Die Komplexität dieses "Peer reviews" und vielleicht auch die damit verbundenen vermeintlich zu hohen Kosten verleiten allerdings manche Verantwortungsträger/innen in der Forschungspolitik immer wieder dazu, die Leistungsfähigkeit der Forschung ausschließlich auf quantitative Größen zu reduzieren. So soll das Unmögliche möglich gemacht werden. Es wird gemessen und gewogen, was da so geforscht wird. Die ultimative Fehlentwicklung in dieser Beziehung ist die sogenannte "Wissensbilanz" der österreichischen Universitäten. Schon der Name "Wissensbilanz" ist irreführend, weil diese Statistik mit Wissen praktisch nichts zu tun hat. Die durch eine 32-seitige Verordnung des BMWF geregelte Maßnahme verpflichtet die österreichischen Universitäten jede noch so unbedeutende Leistung ihrer Forscher und Forscherinnen in einem unendlichen Zahlenmoloch im Detail aufzulisten, ohne die Qualität der jeweiligen Leistung in irgendeiner Form zu berücksichtigen.

Was bei der Auswertung solchen Unfugs herauskommt, kann man exemplarisch in einem Standard-Artikel zum Ranking der Forschungsleistungen österreichischer Unis vom 10. März 2009 nachlesen. Da werden unter dem Titel "Wissenschaft wird messbar" unterschiedlichste Publikationen ohne Rücksicht auf deren Qualität zusammengezählt, durch die Zahl der jeweiligen Uni-Bediensteten dividiert und eine darauf beruhende "Rangliste" erstellt.

Ministerielle Realsatire 

Da ist es gleichgültig, ob jemandem eine Publikation in Nature oder den Mitteilungen eines Schrebergartenvereins gelungen ist, ob man eine Monografie im Verlag der Oxford University Press oder eine Zusammenfassung für eine lokale Tagung verfasst hat. Alles zählt, und - wie zu befürchten ist - alles zahlt sich aus, weil, wie verlautet wird, diese Input-Output-Analyse als Diskussionsgrundlage für die Leistungsvereinbarungen zwischen Ministerium und Universitäten dienen wird.

Budgetzuweisungen auf Basis dieses statistischen Unsinns sind aber nicht nur unvernünftig, sondern geradezu wissenschaftsschädigend. Es zählt nämlich Masse statt Klasse, und Forschern/Forscherinnen wird signalisiert, dass eine große Zahl unbedeutender Leistungen allemal besser ist als einzelne Spitzenleistungen - eine Groteske mit (leider) realsatirischen Zügen.
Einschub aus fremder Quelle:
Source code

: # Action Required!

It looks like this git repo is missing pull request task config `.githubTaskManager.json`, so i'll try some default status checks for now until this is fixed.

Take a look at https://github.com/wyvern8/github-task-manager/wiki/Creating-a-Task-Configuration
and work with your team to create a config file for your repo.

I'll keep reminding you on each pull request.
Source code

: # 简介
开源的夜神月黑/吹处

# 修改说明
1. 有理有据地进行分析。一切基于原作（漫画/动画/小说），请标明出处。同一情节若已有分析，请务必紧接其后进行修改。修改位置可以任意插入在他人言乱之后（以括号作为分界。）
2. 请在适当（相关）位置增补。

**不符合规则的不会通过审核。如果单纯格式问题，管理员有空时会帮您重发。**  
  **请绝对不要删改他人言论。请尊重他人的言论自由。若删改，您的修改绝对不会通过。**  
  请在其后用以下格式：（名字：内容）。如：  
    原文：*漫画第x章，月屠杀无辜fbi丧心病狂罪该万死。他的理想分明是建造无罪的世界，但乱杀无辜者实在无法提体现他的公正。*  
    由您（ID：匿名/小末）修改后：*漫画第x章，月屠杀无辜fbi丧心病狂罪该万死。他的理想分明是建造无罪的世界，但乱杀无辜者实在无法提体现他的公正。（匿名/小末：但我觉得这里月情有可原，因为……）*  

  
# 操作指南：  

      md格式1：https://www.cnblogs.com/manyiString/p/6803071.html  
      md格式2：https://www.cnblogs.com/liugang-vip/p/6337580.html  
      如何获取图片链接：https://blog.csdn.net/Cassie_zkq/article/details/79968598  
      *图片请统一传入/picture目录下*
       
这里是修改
Wird in Zukunft der Erfolg sportlicher Leistungen und die damit verbundene staatliche Förderung ebenfalls von der Zahl der absolvierten Veranstaltungen abhängen, auch wenn sie noch so unbedeutend sind? Wird die Qualität von Kunst oder Künstler staatlich danach gemessen, wie viele Stücke Sänger gesungen und Dirigenten dirigiert haben? Wird die Anzahl gemalter Bilder ein wichtiges Kriterium der Bewertung der Qualität bildender Kunst und der Kunstförderung werden? Ich fürchte mich schon vor Verordnungen zu Kunstbilanz und Sportbilanz.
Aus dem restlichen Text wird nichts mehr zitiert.